Lineage writes are best-effort: if SQLite fails, the search still returns and the failure is logged to stderr. The returned query_id lets you correlate later commands or attach a final answer to the same retrieval event group.

Record real retrieval telemetry (record-retrieval)

To attach exact retriever rank/score/vector IDs from your app:

vectrace record-retrieval \
  --db ./vectrace.db \
  --collection support_kb \
  --vector-id vec_101 \
  --query-text "Can I get a refund after 90 days?" \
  --final-answer "Yes, refunds are allowed." \
  --rank 1 \
  --score 0.87 \
  --evidence-text "Refunds are only allowed within 30 days for eligible defects." \
  --metadata-json '{"request_id":"req-123","session_id":"s-1"}'

Bootstrap from question+answer (record-qa)

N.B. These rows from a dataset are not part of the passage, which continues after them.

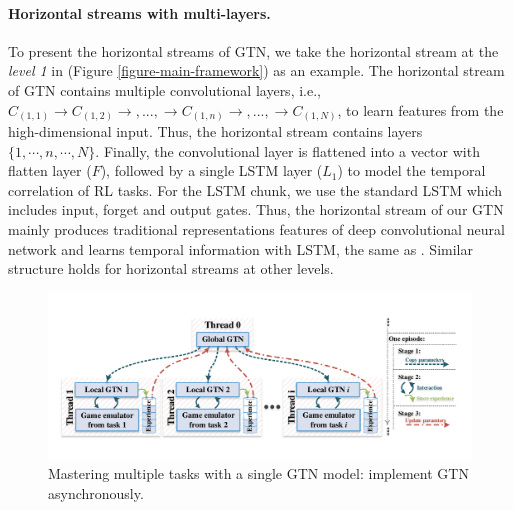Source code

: \documentclass[letterpaper]{article} %
\begin{document}
\paragraph{Horizontal streams with multi-layers.}
To present the horizontal streams of GTN, we take the horizontal stream at the \textit{level 1} in (Figure \ref{figure-main-framework}) as an example.
The horizontal stream of GTN contains multiple convolutional layers, i.e., $C_{(1,1)}\rightarrow C_{(1,2)}\rightarrow,...,\rightarrow C_{(1,n)} \rightarrow,...,\rightarrow C_{(1,N)}$, to learn features from the high-dimensional input. Thus, the horizontal stream contains layers $\{1, \cdots, n, \cdots, N\}$.
Finally, the convolutional layer is flattened into a vector with flatten layer ($F$), followed by a single LSTM layer ($L_1$) to model the temporal correlation of RL tasks.
For the LSTM chunk, we use the standard LSTM \cite{hochreiter1997long} which includes input, forget and output gates.
Thus, the horizontal stream of our GTN mainly produces traditional representations features of deep convolutional neural network \cite{simonyan2014very} and learns temporal information with LSTM, the same as \cite{hausknecht2015deep}. Similar structure holds for horizontal streams at other levels.
\begin{figure}[htb]
	\begin{center}
		\centerline{\includegraphics[width=1\linewidth]{figure/figure-asyn-mtrl-framework}}
		\caption{Mastering multiple tasks with a single GTN model: implement GTN asynchronously.}
		\label{figure-asyn-mtrl-framework}
	\end{center}
\end{figure}
\end{document}
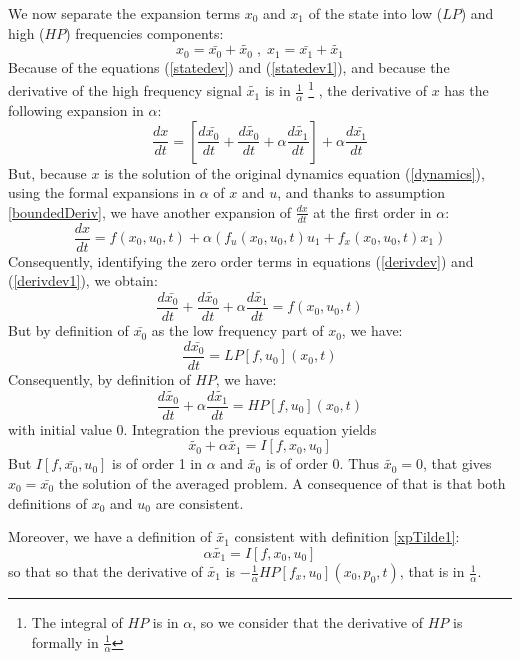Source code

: \documentclass[a4paper,10pt]{article}
\begin{document}
We now separate the expansion terms $x_{0}$ and $x_{1}$ of the state 
into low ($LP$) and high 
($HP$) frequencies components:
\begin{equation}
        x_{0} = \bar{x_{0}} +\tilde{x_{0}} \; , \;
        x_{1} = \bar{x_{1}} +\tilde{x_{1}}
    \label{statedev1}
\end{equation}
Because of the equations (\ref{statedev}) and (\ref{statedev1}), and 
because  the derivative of the high frequency signal $\tilde{x_{1}}$ 
is in $\frac{1}{\alpha}$ \footnote{The integral of $HP$ is in
$\alpha$, so we consider that the derivative of $HP$ is formally in 
$\frac{1}{\alpha}$} , the derivative of $x$ has the following 
expansion in $\alpha$:
\begin{equation}
    \frac{dx}{dt} = \left[ \frac{d \bar{x_{0}}}{dt}
    + \frac{d \tilde{x_{0}}}{dt} 
    + \alpha \frac{d \tilde{x_{1}}}{dt} \right]
   + \alpha \frac{d \bar{x_{1}}}{dt}
    \label{derivdev}
\end{equation}
But, because $x$ is the solution of the original dynamics 
equation (\ref{dynamics}), using the formal expansions in $\alpha$ of $x$ 
and $u$, and thanks to assumption 
\ref{boundedDeriv}, we have another expansion of $\frac{dx}{dt}$ at 
the first order in $\alpha$:
\begin{equation}
    \frac{dx}{dt} = f(x_{0},u_{0},t) 
    + \alpha (f_{u}(x_{0},u_{0},t)u_{1} + f_{x}(x_{0},u_{0},t)x_{1})
    \label{derivdev1}
\end{equation}
Consequently, identifying the zero order terms in  equations 
(\ref{derivdev}) and (\ref{derivdev1}), we obtain:
\[
  \frac{d \bar{x_{0}}}{dt}
    + \frac{d \tilde{x_{0}}}{dt} 
    + \alpha \frac{d \tilde{x_{1}}}{dt} = f(x_{0},u_{0},t)
\]
But by definition of $\bar{x_{0}}$ as the low frequency part of 
$x_{0}$, we have:
\[
   \frac{d \bar{x_{0}}}{dt} = LP[f,u_{0}](x_{0},t)  
\]
Consequently, by definition of $HP$, we have:
\[
  \frac{d \tilde{x_{0}}}{dt} 
    + \alpha \frac{d \tilde{x_{1}}}{dt} = HP[f,u_{0}](x_{0},t)  
\]
with initial value $0$. Integration the previous equation yields
\[
    \tilde{x_{0}} + \alpha \tilde{x_{1}} = I[f,x_{0},u_{0}]
\]
But $I[f,\bar{x_{0}},u_{0}]$ is of order 1 in $\alpha$ and 
$\tilde{x_{0}}$ is of order 0. Thus $\tilde{x_{0}}=0$, that gives 
$x_{0}=\bar{x_{0}}$ the solution of the averaged problem. A 
consequence of that is that both definitions of $x_{0}$ and $u_{0}$ 
are consistent.

Moreover, we have a definition of $\tilde{x_{1}}$ consistent with 
definition \ref{xpTilde1}:
\begin{equation*}
    \alpha \tilde{x_{1}} =  I[f,x_{0},u_{0}]
\end{equation*}
so that so that the derivative of $\tilde{x_{1}}$ is 
$-\frac{1}{\alpha}HP[f_{x},u_{0}](x_{0},p_{0},t)$, that is in $\frac{1}{\alpha}$.
\end{document}
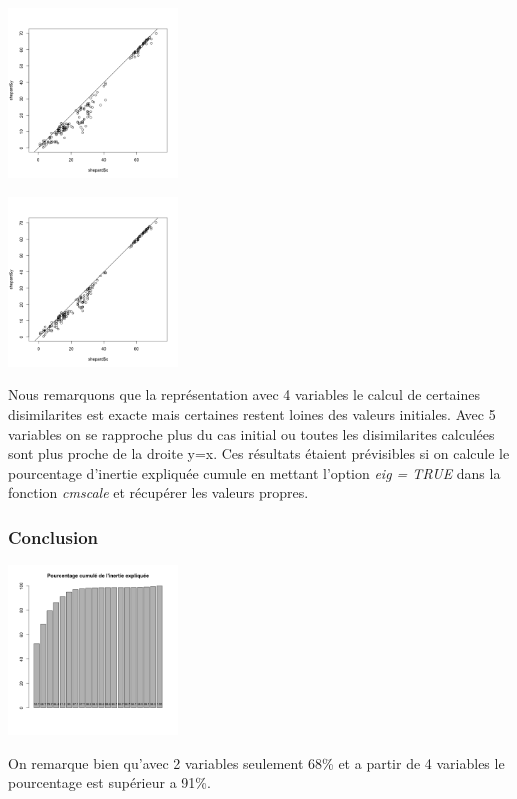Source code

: \documentclass[10pt]{article}
\begin{document}
		\begin{minipage}{.5\textwidth}
		\includegraphics[width=45mm]{Figures/Mutations2_1/shepard4.png}
		\label{fig:shepard4}
	\end{minipage}%
	\hspace{0.02\linewidth}
	\begin{minipage}{.5\textwidth}
		\includegraphics[width=45mm]{Figures/Mutations2_1/shepard5.png}
		\label{fig:shepard5}
	\end{minipage}
	\vspace{0.1mm}

	Nous remarquons que la représentation avec 4 variables le calcul de certaines disimilarites est exacte mais certaines restent loines des valeurs initiales. Avec 5 variables on se rapproche plus du cas initial ou toutes les disimilarites calculées sont plus proche de la droite y=x. Ces résultats étaient prévisibles si on calcule le pourcentage d'inertie expliquée cumule en mettant l'option \textit{eig = TRUE} dans la fonction \textit{cmscale} et récupérer les valeurs propres.
	
	\subsubsection{Conclusion}
	\begin{center}
		\includegraphics[width=45mm]{Figures/Mutations2_1/barplot.png}
		\label{fig:mutations_barplot}
		\end{center}
	On remarque bien qu'avec 2 variables seulement 68\%  et a partir de 4 variables le pourcentage est supérieur a 91\%.
\end{document}
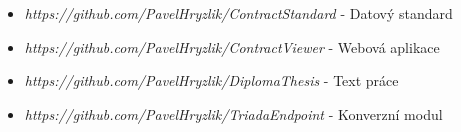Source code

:\begin{itemize}
\item[] \textit{https://github.com/PavelHryzlik/ContractStandard} - Datový standard
\item[] \textit{https://github.com/PavelHryzlik/ContractViewer} - Webová aplikace
\item[] \textit{https://github.com/PavelHryzlik/DiplomaThesis} - Text práce
\item[] \textit{https://github.com/PavelHryzlik/TriadaEndpoint} - Konverzní modul
\end{itemize}






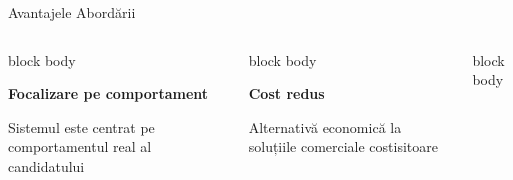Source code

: \documentclass[aspectratio=169,9pt]{beamer}
\begin{document}
\begin{frame}{Avantajele Abordării}
        \vspace{-0.6cm}
        \begin{columns}[T]
                        \begin{beamercolorbox}[rounded=true,shadow=true,sep=1em]{block body}
                                \begin{center}
                                        {\fontsize{24}{24}\selectfont\textcolor{mainblue}{\faUser}}
                                        \vspace{0.2cm}
                                        
                                        \textbf{Focalizare pe comportament}
                                        \vspace{0.1cm}
                                        
                                        \small Sistemul este centrat pe comportamentul real al candidatului
                                \end{center}
                        \end{beamercolorbox}
                        
                        \vspace{0.4cm}
                        
                        \begin{beamercolorbox}[rounded=true,shadow=true,sep=1em]{block body}
                                \begin{center}
                                        {\fontsize{24}{24}\selectfont\textcolor{mainblue}{\faCoins}}
                                        \vspace{0.2cm}
                                        
                                        \textbf{Cost redus}
                                        \vspace{0.1cm}
                                        
                                        \small Alternativă economică la soluțiile comerciale costisitoare
                                \end{center}
                        \end{beamercolorbox}
                        
                        \begin{beamercolorbox}[rounded=true,shadow=true,sep=1em]{block body}
                                \begin{center}
                                        {\fontsize{24}{24}\selectfont\textcolor{mainblue}{\faBolt}}
                                        \vspace{0.2cm}
                                        

\end{center}
\end{beamercolorbox}
\end{columns}
\end{frame}
\end{document}
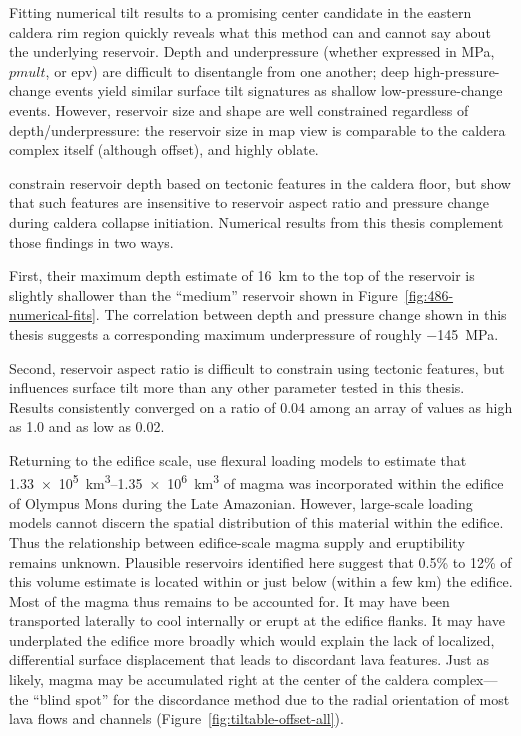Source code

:Fitting numerical tilt results to a promising center candidate in the eastern caldera rim region quickly reveals what this method can and cannot say about the underlying reservoir. Depth and underpressure (whether expressed in \unit{\mega\Pa}, $pmult$, or \acs{epv}) are difficult to disentangle from one another; deep high-pressure-change events yield similar surface tilt signatures as shallow low-pressure-change events. However, reservoir size and shape are well constrained regardless of depth/underpressure: the reservoir size in map view is comparable to the caldera complex itself (although offset), and highly oblate.

\textcite{zuber_caldera_1992} constrain reservoir depth based on tectonic features in the caldera floor, but show that such features are insensitive to reservoir aspect ratio and pressure change during caldera collapse initiation. Numerical results from this thesis complement those findings in two ways. 

First, their maximum depth estimate of \qty{16}{\km} to the top of the reservoir is slightly shallower than the ``medium'' reservoir shown in Figure~\ref{fig:486-numerical-fits}. The correlation between depth and pressure change shown in this thesis suggests a corresponding maximum underpressure of roughly \qty{-145}{\mega\Pa}.  

Second, reservoir aspect ratio is difficult to constrain using tectonic features, but influences surface tilt more than any other parameter tested in this thesis. Results consistently converged on a ratio of 0.04 among an array of values as high as 1.0 and as low as 0.02. 

Returning to the edifice scale, \textcite{chadwick_late_2015} use flexural loading models to estimate that \qtyrange{1.33e5}{1.35e6}{\km\cubed} of magma was incorporated within the edifice of Olympus Mons during the Late Amazonian. However, large-scale loading models cannot discern the spatial distribution of this material within the edifice. Thus the relationship between edifice-scale magma supply and eruptibility remains unknown. Plausible reservoirs identified here suggest that 0.5\% to 12\% of this volume estimate is located within or just below (within a few km) the edifice. Most of the magma thus remains to be accounted for. It may have been transported laterally to cool internally or erupt at the edifice flanks. It may have underplated the edifice more broadly which would explain the lack of localized, differential surface displacement that leads to discordant lava features. Just as likely, magma may be accumulated right at the center of the caldera complex---the ``blind spot'' for the discordance method due to the radial orientation of most lava flows and channels (Figure~\ref{fig:tiltable-offset-all}).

If retriever telemetry was not logged, create best-effort retrieval events from stored chunk previews:

vectrace record-qa \
  --db ./vectrace.db \
  --collection support_kb \
  --question "Can I get a refund after 90 days?" \
  --final-answer "Yes, refunds are allowed." \
  --top-k 3

Query recorded events (trace-qa, report-qa)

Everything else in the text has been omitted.